-- Required action --
Determine how many lines of the entries include the word "override", and report that number with no further text.

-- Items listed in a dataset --
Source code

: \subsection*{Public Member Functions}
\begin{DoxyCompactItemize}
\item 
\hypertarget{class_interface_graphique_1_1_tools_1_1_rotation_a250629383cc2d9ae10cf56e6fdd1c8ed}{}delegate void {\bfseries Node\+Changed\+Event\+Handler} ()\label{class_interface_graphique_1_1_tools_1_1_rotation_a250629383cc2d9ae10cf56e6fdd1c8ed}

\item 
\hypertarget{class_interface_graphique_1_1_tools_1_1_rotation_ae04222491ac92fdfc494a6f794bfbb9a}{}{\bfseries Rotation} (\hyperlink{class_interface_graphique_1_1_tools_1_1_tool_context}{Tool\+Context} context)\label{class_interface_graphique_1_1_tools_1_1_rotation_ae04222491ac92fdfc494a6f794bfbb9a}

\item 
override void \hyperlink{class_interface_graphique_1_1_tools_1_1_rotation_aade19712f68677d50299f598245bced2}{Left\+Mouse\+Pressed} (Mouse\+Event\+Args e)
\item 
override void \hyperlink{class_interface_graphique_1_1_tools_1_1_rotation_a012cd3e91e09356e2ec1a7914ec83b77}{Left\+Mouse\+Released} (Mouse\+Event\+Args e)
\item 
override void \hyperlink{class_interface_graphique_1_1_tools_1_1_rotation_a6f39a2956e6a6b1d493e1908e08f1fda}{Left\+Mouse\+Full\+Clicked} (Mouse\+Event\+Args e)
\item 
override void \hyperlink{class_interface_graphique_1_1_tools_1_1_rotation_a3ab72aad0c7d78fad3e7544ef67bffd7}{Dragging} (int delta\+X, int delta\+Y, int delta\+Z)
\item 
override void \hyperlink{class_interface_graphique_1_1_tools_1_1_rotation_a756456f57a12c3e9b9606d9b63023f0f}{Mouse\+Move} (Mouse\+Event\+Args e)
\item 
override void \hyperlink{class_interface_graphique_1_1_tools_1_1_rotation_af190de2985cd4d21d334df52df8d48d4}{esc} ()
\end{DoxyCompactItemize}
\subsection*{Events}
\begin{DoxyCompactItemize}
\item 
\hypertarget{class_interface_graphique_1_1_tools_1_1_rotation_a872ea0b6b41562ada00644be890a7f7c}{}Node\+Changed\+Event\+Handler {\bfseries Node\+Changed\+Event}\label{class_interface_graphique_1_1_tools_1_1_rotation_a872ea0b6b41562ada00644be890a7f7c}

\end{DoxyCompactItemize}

-- Your response --
6